Herr Verdeil, warum ist eine Photovoltaikanlage in den Bergen effizienter als im Flachland?

Da Photovoltaik-Technologien temperaturempfindlich sind, ermöglichen kühlere Temperaturen eine höhere Produktivität. Die Reinheit der Luft und die Höhenlage sind günstige Faktoren. Je höher man kommt, desto dünner wird die atmosphärische Schicht und desto weniger filtert sie die Strahlung. Schneebedeckter Boden reflektiert mehr Lichtenergie.

Was sind die Vorteile von Solarenergie in Bergregionen im Vergleich zu Wasserkraft oder Windenergie?

Solarenergie könnte überall installiert werden. Etwa auf Dächern, Strassen oder Seen – im Gegensatz zur Wasserkraft, die einen grossen Fluss benötigt. Die Windenergie erfordert zuverlässige und vorhersehbare Standortbedingungen. Das passt mit Bergregionen, wo die Bedingungen sehr unterschiedlich sind, nicht sehr gut zusammen.

Was sind die Risiken und Herausforderungen bei der Installation dieser Systeme in den Bergen?

Schnee auf den Platten reduziert die Produktion. Sind sie schräg montiert, erleichtert das die Räumung. Allerdings sollten sie so geplant werden, dass sich nicht direkt über dem Gebäudeeingang Dachlawinen lösen. Es gibt spezielle Systeme, die einen Rückstrom in die Module erzeugen der die Oberfläche erwärmt, wodurch der Schnee abrutscht. Es sollten verstärkte Module verwendet werden, die Überlasten tragen können. Das Risiko einer Beeinträchtigung durch Unwetter ist in den Bergen natürlich  auch vorhanden, dem kann aber die Montage von Blitzableitern vorbeugen. Für die mit Photovoltaikanlagen in den Bergen verbundenen Risiken gibt es technische Lösungen.

Es gibt Photovoltaikanlagen auf Lawinenverbauungen, Staumauern und sogar schwimmende Solarpanels auf Bergstauseen. Was ist Ihre Meinung zu diesen Installationen?

Die doppelte Nutzung bestehender Infrastruktur ist eine gute Idee. Aber manche Lawinenverbauungen sind weit von den Orten des Verbrauchs und der Einspeisung ins Stromnetz entfernt, was sie möglicherweise technisch und finanziell unrentabel machen kann. Photovoltaik-Anlagen auf Staudämmen könnten die Vorteile einer vorhandenen Netzanbindung der Wasserkraftanlage nutzen. Bei schwimmenden Photovoltaikanlagen stellt sich die Frage nach der visuellen Beeinträchtigung und dem Produktionsausfall durch die starke Verschattung in steilen Lagen. Aber wenn der Standort bereits industrialisiert, nicht touristisch genutzt und von geringem Interesse für die Artenvielfalt ist – warum nicht?
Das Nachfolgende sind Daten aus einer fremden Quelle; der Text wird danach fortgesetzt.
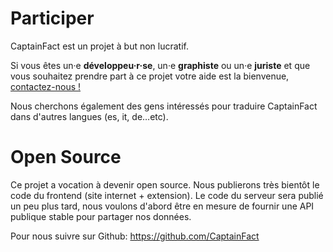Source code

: # Participer

CaptainFact est un projet à but non lucratif.

Si vous êtes un·e **développeu·r·se**, un·e **graphiste** ou un·e **juriste** et que vous souhaitez
prendre part à ce projet votre aide est la bienvenue, [contactez-nous !](/help/contact)

Nous cherchons également des gens intéressés pour traduire CaptainFact dans d'autres langues (es, it, de…etc).


# Open Source

Ce projet a vocation à devenir open source. Nous publierons très bientôt le code du frontend (site internet + extension).
Le code du serveur sera publié un peu plus tard, nous voulons d'abord être en mesure de fournir une API publique
stable pour partager nos données.

Pour nous suivre sur Github: https://github.com/CaptainFact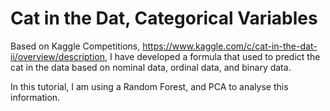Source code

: # Cat in the Dat, Categorical Variables
Based on Kaggle Competitions, https://www.kaggle.com/c/cat-in-the-dat-ii/overview/description, I have developed a formula that used to predict the cat in the data 
based on nominal data, ordinal data, and binary data. 

In this tutorial, I am using a Random Forest, and PCA to analyse this information. 
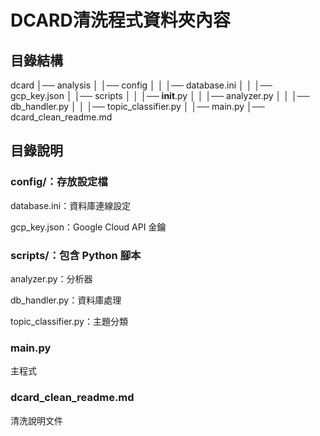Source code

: # DCARD清洗程式資料夾內容

## 目錄結構

dcard
│── analysis
│   │── config
│   │   │── database.ini
│   │   │── gcp_key.json
│   │── scripts
│   │   │── __init__.py
│   │   │── analyzer.py
│   │   │── db_handler.py
│   │   │── topic_classifier.py
│   │── main.py
│── dcard_clean_readme.md

## 目錄說明
### config/：存放設定檔

database.ini：資料庫連線設定

gcp_key.json：Google Cloud API 金鑰

### scripts/：包含 Python 腳本
analyzer.py：分析器

db_handler.py：資料庫處理

topic_classifier.py：主題分類

### main.py
主程式

### dcard_clean_readme.md
清洗說明文件

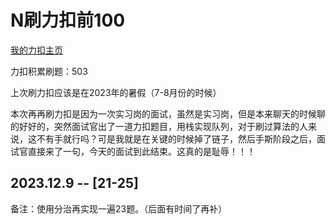 # N刷力扣前100
[我的力扣主页](https://leetcode.cn/u/vvizardly-haibthfp/)

力扣积累刷题：503

上次刷力扣应该是在2023年的暑假（7-8月份的时候）

本次再再刷力扣是因为一次实习岗的面试，虽然是实习岗，但是本来聊天的时候聊的好好的，突然面试官出了一道力扣题目，用栈实现队列，对于刷过算法的人来说，这不有手就行吗？可是我就是在关键的时候掉了链子，然后手斯阶段之后，面试官直接来了一句，今天的面试到此结束。这真的是耻辱！！！

## 2023.12.9 -- [21-25]
备注：使用分治再实现一遍23题。（后面有时间了再补）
INES und CIPRA Frankreich arbeiten zusammen mit anderen Partnern an einem Projekt zur Solarthermie und Photovoltaik namens ENERB'Alpes. Was sind die Ergebnisse?
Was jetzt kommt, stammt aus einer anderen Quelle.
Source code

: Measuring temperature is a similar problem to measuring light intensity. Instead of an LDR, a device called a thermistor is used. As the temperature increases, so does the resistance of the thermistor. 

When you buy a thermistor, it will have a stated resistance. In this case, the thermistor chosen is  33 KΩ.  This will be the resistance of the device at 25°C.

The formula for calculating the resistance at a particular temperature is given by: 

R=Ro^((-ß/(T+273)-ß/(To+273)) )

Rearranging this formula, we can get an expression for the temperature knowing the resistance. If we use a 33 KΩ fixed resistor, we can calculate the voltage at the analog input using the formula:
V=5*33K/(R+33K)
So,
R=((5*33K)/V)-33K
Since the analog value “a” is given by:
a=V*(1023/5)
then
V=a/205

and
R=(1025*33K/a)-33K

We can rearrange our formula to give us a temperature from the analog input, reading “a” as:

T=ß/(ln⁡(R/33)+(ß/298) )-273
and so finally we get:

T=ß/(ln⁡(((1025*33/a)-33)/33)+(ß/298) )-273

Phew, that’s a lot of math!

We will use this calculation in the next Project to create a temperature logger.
Die Herausforderung besteht darin, die Systeme so zu konstruieren, dass ein Informationsfeedback in Echtzeit erfolgt. Das gewährleistet eine ordnungsgemässe Überwachung und Wartung zum Beispiel auf hochgelegenen Hütten, die nicht an das Stromnetz angeschlossen sind. ENERB'Alpes beleuchtet die Vor- und Nachteile der Solarenergie in den Bergen und zeigt Lösungen auf. Autonomie in entlegene Gebiete zu bringen, die keinen Zugang zu Energie haben, trägt zu einer lokalen Energiewende bei. Die Solarenergie ermöglicht es uns, bedarfsorientiert zu arbeiten.